If the purpose is to simplify the Unicode subset support certification aspect of GB18030, why is the legacy encoding aspect being changed also?
@hsivonen: It is a bit premature to know exactly what changes to the legacy encoding will change in the forthcoming GB 18030 update.
Consider a couple prototypical examples from the 24 characters that currently map to PUA code points:
0xA6D9 currently maps to U+E78D, but the non-PUA equivalent is U+FE10. The GB 18030-2005 standard indicates that U+FE10 corresponds to 0x84318236.
0xFE51 currently maps to U+E816, but the non-PUA equivalent is U+20087. The GB 18030-2005 standard indicates that U+20087 corresponds to 0x95329031.
The mapping for one of the characters in GB 18030-2000 was changed in the 2005 update, which gives us a glimpse about what is likely to change in the forthcoming update:
0xA8BC originally mapped to U+E7C7, but the 2005 update changed the mapping to U+1E3F, which originally mapped from 0x8135F437. 0x8135F437 now maps to U+E7C7. Following this precedent, I would expect the two examples to be changed change to the following:
0xA6D9 → U+FE10 0x84318236 → U+E78D
0xFE51 → U+20087 0x95329031 → U+E816
I prepared a complete gb-18030-pua-changes.txt datafile that indicates the PUA change that occurred in the 2005 update, and what we can expect for the forthcoming update for the 24 remaining PUA characters by applying the same pattern.
0x84318236 → U+E78D ... 0x95329031 → U+E816
It seems harmful, and against the goal of avoiding the PUA, to change byte sequences that previously decoded to non-PUA code points to decode to PUA code points. This means that data out there that previously decoded to (assigned in Unicode) non-PUA code points would start mapping to the PUA.
I don't see how that could be a good thing for any practical interop purpose. (I can see how that could seem appealing to the theory that the GB18030 encoding is a bijective UTF, but that's already not the case as far as the Web is concerned due to U+3000 being double-mapped and U+E5E5 being unmappable.)
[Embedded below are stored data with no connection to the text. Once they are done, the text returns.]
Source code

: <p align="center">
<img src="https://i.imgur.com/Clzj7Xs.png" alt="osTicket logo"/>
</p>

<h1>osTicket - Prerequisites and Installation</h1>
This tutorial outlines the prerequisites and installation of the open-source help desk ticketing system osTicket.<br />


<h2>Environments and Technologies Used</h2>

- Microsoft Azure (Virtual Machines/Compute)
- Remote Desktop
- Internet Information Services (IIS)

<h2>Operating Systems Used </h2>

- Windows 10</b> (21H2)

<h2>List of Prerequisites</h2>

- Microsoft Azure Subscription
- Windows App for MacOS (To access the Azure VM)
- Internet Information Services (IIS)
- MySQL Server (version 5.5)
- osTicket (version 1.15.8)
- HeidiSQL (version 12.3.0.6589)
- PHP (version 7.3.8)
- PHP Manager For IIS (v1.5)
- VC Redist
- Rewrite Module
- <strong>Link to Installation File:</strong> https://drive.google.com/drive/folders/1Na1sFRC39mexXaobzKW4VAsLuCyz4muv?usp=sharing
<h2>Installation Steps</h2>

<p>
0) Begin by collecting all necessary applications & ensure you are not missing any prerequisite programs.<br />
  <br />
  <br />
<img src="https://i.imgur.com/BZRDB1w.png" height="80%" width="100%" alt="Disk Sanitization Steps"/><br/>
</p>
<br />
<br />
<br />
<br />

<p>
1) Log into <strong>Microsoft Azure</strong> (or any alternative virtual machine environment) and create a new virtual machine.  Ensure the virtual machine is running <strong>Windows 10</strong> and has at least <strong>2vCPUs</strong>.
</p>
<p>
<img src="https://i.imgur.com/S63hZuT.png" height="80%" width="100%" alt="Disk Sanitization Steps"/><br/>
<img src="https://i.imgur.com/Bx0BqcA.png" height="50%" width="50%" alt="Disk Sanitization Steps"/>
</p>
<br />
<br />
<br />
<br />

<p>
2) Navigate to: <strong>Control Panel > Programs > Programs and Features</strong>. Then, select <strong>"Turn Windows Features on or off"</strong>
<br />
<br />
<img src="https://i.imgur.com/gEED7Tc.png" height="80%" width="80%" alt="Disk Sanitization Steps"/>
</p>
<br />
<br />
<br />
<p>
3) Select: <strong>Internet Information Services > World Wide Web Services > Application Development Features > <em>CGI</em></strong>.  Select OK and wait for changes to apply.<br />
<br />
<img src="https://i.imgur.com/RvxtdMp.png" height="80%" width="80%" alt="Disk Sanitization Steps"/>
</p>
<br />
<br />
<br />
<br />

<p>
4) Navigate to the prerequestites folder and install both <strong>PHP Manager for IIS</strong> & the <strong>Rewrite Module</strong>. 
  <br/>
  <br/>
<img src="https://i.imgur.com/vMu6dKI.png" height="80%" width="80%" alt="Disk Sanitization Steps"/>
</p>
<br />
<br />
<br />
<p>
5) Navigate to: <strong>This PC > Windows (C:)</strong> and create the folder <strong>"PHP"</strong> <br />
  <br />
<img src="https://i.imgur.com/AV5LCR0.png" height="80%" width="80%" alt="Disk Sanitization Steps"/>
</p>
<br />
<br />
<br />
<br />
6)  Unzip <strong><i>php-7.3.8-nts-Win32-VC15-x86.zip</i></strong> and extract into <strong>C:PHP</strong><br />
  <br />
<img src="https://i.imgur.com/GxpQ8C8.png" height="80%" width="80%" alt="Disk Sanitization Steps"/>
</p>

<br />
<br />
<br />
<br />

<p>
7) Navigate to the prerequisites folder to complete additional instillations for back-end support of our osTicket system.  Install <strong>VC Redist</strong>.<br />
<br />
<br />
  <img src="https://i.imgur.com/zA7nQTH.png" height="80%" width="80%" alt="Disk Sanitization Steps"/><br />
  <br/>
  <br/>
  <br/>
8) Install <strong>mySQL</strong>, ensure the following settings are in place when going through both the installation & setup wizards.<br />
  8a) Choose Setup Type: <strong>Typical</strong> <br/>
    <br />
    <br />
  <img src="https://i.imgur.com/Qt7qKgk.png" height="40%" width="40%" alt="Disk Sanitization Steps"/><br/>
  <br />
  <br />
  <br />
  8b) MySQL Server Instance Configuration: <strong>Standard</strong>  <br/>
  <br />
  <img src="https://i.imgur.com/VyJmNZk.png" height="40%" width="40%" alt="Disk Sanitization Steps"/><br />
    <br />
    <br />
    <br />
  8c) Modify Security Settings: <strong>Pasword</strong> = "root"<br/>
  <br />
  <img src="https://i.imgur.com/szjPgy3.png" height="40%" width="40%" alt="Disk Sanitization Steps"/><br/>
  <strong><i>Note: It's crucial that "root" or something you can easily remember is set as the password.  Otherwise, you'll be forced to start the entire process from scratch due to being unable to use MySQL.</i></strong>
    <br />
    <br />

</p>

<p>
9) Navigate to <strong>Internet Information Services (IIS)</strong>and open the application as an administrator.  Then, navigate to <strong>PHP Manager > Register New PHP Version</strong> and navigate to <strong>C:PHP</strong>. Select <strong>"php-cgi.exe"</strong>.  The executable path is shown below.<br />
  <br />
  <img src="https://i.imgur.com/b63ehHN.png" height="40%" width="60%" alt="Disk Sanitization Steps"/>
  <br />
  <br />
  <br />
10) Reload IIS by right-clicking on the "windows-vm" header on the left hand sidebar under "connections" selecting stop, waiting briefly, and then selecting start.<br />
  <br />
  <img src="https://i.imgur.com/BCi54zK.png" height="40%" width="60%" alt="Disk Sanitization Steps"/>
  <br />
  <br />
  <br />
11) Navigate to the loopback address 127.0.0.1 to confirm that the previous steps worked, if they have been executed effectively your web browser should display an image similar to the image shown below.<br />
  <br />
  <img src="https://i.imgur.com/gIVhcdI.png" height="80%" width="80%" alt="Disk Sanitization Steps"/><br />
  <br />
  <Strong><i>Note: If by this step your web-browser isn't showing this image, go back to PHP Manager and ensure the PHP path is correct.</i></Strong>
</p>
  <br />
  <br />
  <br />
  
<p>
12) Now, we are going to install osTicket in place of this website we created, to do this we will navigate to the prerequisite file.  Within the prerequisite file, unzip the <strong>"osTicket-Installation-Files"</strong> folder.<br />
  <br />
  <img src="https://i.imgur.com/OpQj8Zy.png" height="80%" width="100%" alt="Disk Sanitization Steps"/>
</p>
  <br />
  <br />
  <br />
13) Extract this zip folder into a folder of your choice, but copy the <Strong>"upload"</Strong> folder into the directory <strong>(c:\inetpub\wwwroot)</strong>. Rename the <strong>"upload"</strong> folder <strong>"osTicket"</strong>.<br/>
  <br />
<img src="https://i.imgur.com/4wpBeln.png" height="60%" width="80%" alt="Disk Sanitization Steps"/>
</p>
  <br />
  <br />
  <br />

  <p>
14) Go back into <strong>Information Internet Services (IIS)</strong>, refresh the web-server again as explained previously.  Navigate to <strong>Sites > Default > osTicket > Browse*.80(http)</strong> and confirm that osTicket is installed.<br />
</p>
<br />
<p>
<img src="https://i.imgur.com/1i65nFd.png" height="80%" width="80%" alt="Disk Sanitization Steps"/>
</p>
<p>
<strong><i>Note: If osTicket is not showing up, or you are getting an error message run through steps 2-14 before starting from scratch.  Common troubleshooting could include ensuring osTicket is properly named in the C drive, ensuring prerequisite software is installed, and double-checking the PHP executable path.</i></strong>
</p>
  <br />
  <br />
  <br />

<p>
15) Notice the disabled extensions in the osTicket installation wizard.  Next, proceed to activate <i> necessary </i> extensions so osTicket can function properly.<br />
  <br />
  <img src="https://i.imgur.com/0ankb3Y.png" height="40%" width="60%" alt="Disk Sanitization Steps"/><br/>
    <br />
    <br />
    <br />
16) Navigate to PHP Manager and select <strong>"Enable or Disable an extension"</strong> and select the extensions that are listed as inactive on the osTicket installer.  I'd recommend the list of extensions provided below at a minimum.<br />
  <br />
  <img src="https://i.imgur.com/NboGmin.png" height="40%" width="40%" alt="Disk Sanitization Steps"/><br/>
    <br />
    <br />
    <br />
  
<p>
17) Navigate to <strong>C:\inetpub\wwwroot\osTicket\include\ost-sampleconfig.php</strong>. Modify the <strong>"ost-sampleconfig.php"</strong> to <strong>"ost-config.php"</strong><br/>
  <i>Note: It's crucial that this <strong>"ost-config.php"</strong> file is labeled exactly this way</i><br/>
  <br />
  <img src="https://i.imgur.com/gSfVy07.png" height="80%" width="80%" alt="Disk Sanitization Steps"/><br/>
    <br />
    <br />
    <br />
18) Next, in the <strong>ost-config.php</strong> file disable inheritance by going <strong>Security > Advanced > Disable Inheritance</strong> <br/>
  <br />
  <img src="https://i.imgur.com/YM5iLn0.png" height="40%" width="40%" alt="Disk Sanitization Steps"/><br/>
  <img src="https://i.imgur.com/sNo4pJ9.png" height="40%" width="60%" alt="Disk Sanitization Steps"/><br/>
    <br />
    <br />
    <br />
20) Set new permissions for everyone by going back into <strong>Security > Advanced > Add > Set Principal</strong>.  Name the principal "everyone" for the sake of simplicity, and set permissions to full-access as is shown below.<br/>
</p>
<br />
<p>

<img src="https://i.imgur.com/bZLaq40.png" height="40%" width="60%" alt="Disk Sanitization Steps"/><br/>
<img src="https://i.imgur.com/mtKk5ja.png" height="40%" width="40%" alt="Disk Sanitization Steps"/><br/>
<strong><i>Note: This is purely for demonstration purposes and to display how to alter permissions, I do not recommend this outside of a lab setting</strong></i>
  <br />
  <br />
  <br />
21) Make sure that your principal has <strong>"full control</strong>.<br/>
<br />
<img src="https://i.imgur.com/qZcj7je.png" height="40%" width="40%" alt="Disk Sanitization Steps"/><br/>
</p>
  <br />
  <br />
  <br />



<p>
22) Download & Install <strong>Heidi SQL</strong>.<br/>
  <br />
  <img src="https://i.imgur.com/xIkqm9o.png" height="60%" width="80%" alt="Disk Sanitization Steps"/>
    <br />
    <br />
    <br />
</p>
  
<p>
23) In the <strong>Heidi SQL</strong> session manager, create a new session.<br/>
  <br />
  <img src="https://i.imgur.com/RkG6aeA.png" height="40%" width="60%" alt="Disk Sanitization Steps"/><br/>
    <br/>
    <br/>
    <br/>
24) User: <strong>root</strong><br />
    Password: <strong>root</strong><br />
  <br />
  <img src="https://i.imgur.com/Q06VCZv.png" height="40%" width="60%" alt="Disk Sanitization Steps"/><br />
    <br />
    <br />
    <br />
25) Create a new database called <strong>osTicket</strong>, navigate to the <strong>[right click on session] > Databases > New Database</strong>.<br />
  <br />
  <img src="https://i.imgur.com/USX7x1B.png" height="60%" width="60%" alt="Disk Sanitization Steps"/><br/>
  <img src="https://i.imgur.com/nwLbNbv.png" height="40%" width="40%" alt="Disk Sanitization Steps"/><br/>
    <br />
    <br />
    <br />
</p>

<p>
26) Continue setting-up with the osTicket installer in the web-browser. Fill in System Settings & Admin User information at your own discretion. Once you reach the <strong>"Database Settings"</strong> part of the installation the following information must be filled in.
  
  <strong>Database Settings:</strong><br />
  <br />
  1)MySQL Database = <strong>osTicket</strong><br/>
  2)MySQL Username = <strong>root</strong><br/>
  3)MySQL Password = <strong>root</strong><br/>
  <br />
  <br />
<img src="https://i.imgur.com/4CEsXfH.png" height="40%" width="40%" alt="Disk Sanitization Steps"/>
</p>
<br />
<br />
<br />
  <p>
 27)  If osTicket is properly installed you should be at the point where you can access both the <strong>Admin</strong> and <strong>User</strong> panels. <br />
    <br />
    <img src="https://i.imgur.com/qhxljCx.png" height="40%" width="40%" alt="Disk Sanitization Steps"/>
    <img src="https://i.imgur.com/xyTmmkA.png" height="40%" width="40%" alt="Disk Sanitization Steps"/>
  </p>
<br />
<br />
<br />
Right. I was merely showing one possible way in which China may change GB 18030 to remove the PUA requirement, by applying the pattern that was used in the 2005 update. The single mapping change in the 2005 update may have been one-off–ish enough that China figured it would be harmless, but 24 mapping changes may be a bit much to swallow at once.
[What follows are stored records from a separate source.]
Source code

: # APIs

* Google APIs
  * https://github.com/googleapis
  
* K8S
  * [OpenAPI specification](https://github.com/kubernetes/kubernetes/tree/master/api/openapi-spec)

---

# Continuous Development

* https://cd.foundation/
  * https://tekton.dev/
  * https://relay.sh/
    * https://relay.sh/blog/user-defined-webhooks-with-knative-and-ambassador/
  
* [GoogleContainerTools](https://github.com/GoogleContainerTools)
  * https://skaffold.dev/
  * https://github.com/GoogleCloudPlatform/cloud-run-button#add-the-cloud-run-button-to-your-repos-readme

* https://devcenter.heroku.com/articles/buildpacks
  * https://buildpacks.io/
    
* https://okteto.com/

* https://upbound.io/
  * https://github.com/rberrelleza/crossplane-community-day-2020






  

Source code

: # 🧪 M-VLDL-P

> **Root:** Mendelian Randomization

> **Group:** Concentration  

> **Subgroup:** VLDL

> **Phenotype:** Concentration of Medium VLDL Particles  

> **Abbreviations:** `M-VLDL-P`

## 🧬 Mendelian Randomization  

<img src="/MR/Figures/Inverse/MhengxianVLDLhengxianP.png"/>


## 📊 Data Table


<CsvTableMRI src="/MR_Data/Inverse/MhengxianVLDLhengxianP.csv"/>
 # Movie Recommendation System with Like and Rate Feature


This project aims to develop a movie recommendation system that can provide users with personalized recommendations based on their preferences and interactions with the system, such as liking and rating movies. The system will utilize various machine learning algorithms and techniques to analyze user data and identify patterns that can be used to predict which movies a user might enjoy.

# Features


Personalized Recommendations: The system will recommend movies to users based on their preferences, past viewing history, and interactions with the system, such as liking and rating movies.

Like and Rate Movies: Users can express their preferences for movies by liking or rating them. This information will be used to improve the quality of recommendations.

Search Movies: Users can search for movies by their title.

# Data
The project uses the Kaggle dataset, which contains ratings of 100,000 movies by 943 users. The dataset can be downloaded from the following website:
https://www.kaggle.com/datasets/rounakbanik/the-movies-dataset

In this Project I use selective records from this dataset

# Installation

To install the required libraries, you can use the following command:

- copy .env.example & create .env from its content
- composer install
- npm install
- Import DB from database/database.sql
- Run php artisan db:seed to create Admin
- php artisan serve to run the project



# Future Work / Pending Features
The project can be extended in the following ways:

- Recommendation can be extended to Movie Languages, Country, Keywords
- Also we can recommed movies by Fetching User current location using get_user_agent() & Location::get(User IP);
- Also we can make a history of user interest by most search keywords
The history of GB 18030 goes back to GBK, which included significantly more PUA mappings, a little over 100. The ones that could be changed to non-PUA mappings were changed, and only 25 remained in GB 18030-2000, in terms of the "required" portion.
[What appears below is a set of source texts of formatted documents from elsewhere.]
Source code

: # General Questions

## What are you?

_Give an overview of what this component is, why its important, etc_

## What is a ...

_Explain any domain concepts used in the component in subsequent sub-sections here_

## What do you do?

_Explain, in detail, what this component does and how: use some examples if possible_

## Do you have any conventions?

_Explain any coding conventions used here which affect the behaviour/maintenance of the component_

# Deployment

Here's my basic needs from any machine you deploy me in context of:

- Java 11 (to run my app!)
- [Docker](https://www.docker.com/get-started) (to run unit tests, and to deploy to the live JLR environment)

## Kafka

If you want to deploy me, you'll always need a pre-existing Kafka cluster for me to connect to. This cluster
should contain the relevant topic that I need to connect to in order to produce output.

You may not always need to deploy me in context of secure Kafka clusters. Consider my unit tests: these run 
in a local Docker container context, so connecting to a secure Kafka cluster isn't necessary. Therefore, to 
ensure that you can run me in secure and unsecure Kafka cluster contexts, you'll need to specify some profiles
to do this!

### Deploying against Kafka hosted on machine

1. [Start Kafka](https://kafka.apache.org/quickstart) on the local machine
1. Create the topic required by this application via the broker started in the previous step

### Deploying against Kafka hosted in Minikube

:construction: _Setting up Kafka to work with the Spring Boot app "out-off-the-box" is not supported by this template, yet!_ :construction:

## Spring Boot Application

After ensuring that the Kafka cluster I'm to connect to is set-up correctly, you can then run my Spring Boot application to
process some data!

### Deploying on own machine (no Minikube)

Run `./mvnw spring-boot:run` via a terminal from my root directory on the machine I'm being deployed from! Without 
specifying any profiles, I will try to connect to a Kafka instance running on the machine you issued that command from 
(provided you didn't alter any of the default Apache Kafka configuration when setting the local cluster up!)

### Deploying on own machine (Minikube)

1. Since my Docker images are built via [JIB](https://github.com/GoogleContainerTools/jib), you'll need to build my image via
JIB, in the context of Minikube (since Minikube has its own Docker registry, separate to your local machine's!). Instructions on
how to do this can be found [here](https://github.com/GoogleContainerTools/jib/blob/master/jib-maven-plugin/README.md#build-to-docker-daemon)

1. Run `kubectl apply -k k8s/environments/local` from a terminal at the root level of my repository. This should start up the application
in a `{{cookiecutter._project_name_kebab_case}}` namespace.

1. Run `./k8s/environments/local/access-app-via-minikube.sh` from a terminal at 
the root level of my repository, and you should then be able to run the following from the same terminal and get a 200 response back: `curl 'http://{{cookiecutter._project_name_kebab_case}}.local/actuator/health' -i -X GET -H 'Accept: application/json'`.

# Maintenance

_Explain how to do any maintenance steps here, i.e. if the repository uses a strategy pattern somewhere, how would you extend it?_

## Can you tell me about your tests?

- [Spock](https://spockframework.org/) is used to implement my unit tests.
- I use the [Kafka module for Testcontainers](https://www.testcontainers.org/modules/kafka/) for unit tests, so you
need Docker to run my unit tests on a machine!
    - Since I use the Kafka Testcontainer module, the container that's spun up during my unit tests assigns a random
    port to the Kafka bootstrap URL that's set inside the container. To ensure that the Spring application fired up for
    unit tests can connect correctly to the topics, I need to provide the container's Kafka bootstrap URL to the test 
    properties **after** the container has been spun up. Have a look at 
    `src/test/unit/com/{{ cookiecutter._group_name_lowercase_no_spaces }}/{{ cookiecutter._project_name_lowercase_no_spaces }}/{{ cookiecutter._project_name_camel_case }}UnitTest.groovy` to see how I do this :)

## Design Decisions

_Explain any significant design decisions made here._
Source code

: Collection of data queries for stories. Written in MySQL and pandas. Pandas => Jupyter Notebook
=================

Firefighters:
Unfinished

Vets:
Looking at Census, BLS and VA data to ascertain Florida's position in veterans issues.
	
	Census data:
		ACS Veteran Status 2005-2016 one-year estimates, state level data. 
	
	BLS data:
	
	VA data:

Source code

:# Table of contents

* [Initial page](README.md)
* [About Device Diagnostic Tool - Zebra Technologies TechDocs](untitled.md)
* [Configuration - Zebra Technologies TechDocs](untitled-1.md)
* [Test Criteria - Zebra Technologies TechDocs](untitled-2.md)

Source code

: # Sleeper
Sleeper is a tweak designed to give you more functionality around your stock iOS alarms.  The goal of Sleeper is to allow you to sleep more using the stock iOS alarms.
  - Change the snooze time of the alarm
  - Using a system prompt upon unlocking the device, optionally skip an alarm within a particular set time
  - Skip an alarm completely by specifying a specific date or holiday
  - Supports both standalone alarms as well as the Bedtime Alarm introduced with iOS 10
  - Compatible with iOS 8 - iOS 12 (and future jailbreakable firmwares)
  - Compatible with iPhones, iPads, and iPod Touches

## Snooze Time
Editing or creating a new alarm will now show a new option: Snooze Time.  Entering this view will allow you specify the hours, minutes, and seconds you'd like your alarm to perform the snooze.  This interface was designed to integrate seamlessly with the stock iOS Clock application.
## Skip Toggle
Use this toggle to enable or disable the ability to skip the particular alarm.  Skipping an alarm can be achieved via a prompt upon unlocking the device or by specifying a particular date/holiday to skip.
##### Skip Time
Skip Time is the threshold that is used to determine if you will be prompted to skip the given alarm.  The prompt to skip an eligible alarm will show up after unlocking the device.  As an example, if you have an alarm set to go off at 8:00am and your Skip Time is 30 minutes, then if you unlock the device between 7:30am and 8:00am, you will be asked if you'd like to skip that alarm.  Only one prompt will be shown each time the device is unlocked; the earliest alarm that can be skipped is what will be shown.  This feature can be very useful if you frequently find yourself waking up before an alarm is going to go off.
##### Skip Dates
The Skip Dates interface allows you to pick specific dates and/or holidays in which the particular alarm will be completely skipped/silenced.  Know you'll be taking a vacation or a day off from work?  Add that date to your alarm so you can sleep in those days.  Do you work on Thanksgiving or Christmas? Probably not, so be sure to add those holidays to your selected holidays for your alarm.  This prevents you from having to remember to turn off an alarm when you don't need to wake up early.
The other way to handle to remove the PUA requirement, to keep the mapping stable, is to first remove the requirement to support the following 24 characters:
0xA6D9 -> U+E78D 0xA6DA -> U+E78E 0xA6DB -> U+E78F 0xA6DC -> U+E790 0xA6DD -> U+E791 0xA6DE -> U+E792 0xA6DF -> U+E793 0xA6EC -> U+E794 0xA6ED -> U+E795 0xA6F3 -> U+E796 0xFE51 -> U+E816 0xFE52 -> U+E817 0xFE53 -> U+E818 0xFE59 -> U+E81E 0xFE61 -> U+E826 0xFE66 -> U+E82B 0xFE67 -> U+E82C 0xFE6C -> U+E831 0xFE6D -> U+E832 0xFE76 -> U+E83B 0xFE7E -> U+E843 0xFE90 -> U+E854 0xFE91 -> U+E855 0xFEA0 -> U+E864
And second, to require the following 24 characters:
0x82359037 -> U+9FB4 0x82359038 -> U+9FB5 0x82359039 -> U+9FB6 0x82359130 -> U+9FB7 0x82359131 -> U+9FB8 0x82359132 -> U+9FB9 0x82359133 -> U+9FBA 0x82359134 -> U+9FBB 0x84318236 -> U+FE10 0x84318237 -> U+FE11 0x84318238 -> U+FE12 0x84318239 -> U+FE13 0x84318330 -> U+FE14 0x84318331 -> U+FE15 0x84318332 -> U+FE16 0x84318333 -> U+FE17 0x84318334 -> U+FE18 0x84318335 -> U+FE19 0x95329031 -> U+20087 0x95329033 -> U+20089 0x95329730 -> U+200CC 0x9536B937 -> U+215D7 0x9630BA35 -> U+2298F 0x9635B630 -> U+241FE
My guess is that the original 24 characters, in terms of supporting their mappings, will be changed from "required" to "optional," and that the additional 24 characters will be changed from "optional" to "required" if the original 24 characters are not supported. Or, something to that effect.